:: Exercise aim ::
Only an exact repetition is needed: the lines from the start of the listing below through the line that contains "## Changes from the Original nx-go", pictures omitted.

:: Records provided ::
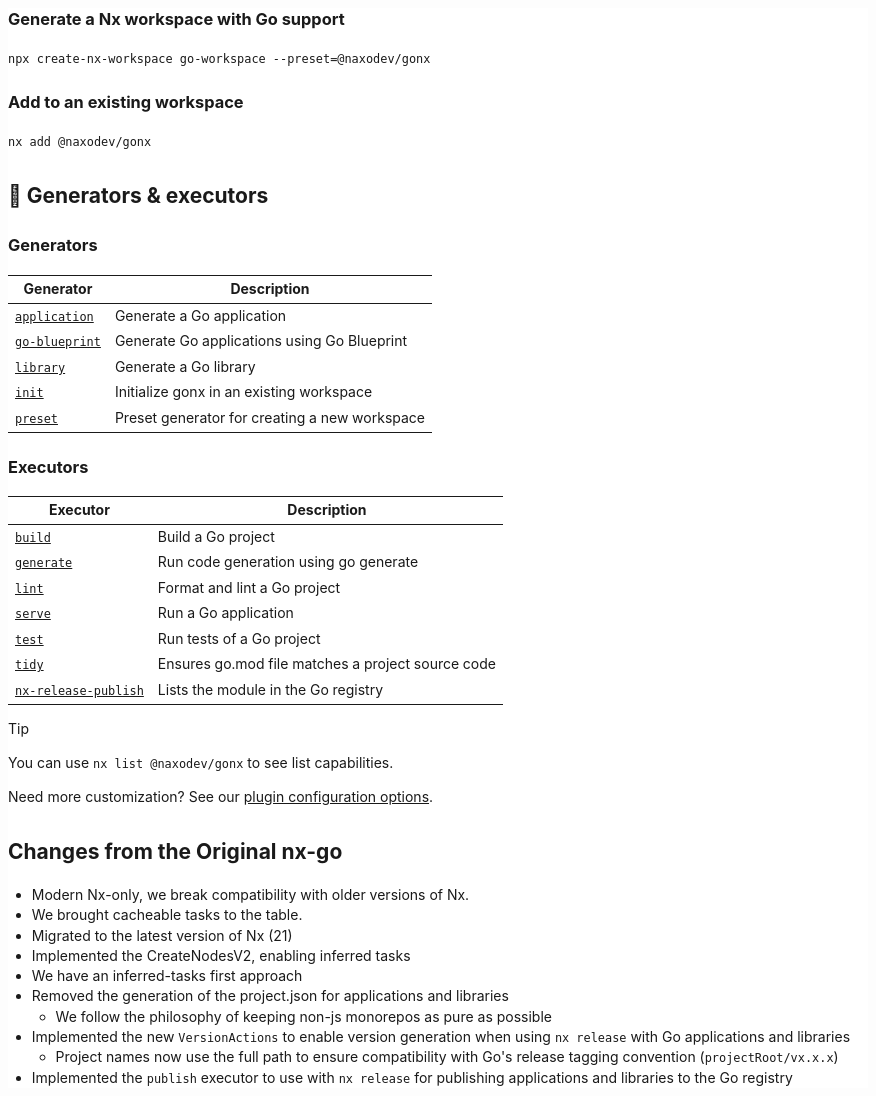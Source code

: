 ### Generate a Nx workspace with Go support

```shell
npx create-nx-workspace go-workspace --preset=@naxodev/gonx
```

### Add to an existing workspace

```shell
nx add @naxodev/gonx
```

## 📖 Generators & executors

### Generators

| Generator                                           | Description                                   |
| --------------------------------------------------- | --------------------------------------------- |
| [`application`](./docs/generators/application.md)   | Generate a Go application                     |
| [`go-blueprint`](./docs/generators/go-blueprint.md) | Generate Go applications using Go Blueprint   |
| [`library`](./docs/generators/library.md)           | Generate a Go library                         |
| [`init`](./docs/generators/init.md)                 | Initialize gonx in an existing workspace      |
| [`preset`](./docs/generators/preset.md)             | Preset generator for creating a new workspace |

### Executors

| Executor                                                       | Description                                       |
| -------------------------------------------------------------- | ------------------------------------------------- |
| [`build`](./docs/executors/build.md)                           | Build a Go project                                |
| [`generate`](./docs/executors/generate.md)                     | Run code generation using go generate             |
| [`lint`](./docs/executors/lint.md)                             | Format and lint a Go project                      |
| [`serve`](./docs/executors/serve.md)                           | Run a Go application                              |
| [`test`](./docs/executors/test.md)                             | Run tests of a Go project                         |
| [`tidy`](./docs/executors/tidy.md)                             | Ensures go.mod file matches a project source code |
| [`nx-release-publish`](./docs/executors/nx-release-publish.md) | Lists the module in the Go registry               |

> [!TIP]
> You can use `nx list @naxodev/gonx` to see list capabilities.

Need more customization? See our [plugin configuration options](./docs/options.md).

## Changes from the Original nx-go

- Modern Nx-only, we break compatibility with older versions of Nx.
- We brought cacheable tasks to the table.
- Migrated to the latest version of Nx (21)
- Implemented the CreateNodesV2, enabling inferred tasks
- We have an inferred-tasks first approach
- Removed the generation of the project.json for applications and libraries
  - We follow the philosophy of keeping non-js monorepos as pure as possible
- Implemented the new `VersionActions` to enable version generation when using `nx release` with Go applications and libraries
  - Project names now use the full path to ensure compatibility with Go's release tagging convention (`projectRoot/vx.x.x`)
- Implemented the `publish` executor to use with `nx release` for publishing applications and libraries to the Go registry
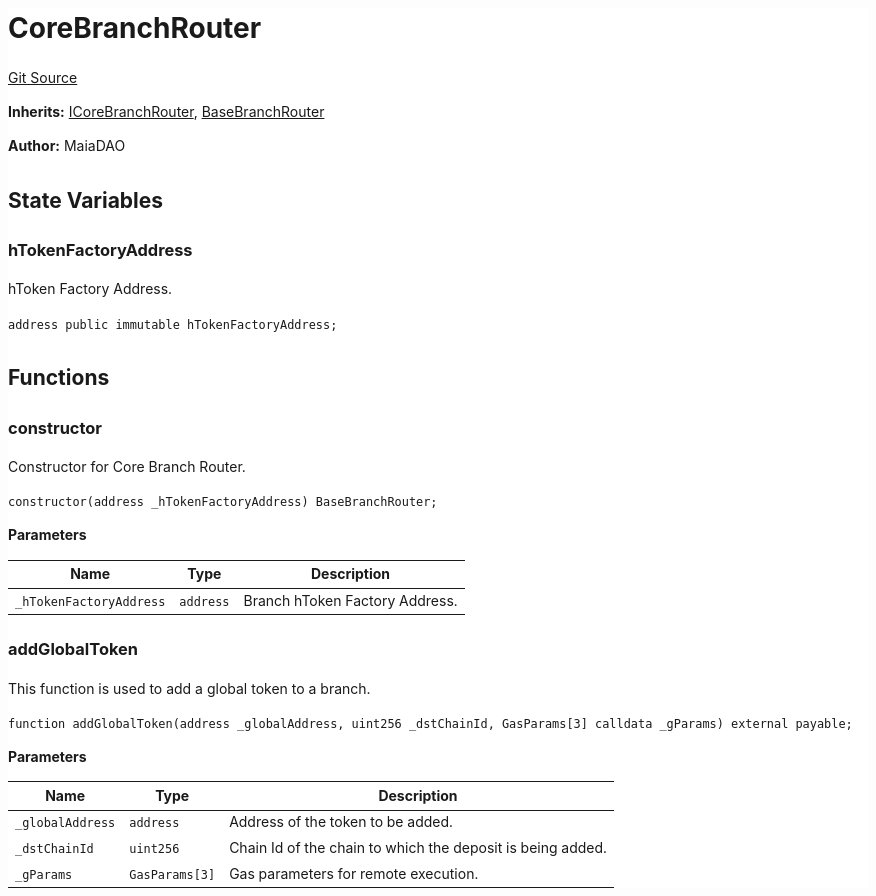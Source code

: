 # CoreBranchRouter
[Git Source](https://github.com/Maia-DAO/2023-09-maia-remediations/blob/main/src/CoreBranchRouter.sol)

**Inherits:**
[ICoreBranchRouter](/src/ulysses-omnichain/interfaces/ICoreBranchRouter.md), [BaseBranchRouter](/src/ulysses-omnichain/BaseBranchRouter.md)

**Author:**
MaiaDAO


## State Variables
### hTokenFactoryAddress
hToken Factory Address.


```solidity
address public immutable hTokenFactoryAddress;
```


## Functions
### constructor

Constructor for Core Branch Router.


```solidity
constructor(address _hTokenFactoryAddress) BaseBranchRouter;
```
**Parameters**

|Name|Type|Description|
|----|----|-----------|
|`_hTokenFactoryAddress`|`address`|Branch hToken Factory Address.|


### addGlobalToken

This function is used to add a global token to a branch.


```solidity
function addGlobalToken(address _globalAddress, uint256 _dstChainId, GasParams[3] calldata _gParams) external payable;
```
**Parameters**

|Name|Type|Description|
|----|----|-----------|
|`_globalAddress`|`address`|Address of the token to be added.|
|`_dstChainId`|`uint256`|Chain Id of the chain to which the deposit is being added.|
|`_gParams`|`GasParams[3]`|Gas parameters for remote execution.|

:: Result ::
Source code

: ### Generate a Nx workspace with Go support

```shell
npx create-nx-workspace go-workspace --preset=@naxodev/gonx
```

### Add to an existing workspace

```shell
nx add @naxodev/gonx
```

## 📖 Generators & executors

### Generators

| Generator                                           | Description                                   |
| --------------------------------------------------- | --------------------------------------------- |
| [`application`](./docs/generators/application.md)   | Generate a Go application                     |
| [`go-blueprint`](./docs/generators/go-blueprint.md) | Generate Go applications using Go Blueprint   |
| [`library`](./docs/generators/library.md)           | Generate a Go library                         |
| [`init`](./docs/generators/init.md)                 | Initialize gonx in an existing workspace      |
| [`preset`](./docs/generators/preset.md)             | Preset generator for creating a new workspace |

### Executors

| Executor                                                       | Description                                       |
| -------------------------------------------------------------- | ------------------------------------------------- |
| [`build`](./docs/executors/build.md)                           | Build a Go project                                |
| [`generate`](./docs/executors/generate.md)                     | Run code generation using go generate             |
| [`lint`](./docs/executors/lint.md)                             | Format and lint a Go project                      |
| [`serve`](./docs/executors/serve.md)                           | Run a Go application                              |
| [`test`](./docs/executors/test.md)                             | Run tests of a Go project                         |
| [`tidy`](./docs/executors/tidy.md)                             | Ensures go.mod file matches a project source code |
| [`nx-release-publish`](./docs/executors/nx-release-publish.md) | Lists the module in the Go registry               |

> [!TIP]
> You can use `nx list @naxodev/gonx` to see list capabilities.

Need more customization? See our [plugin configuration options](./docs/options.md).

## Changes from the Original nx-go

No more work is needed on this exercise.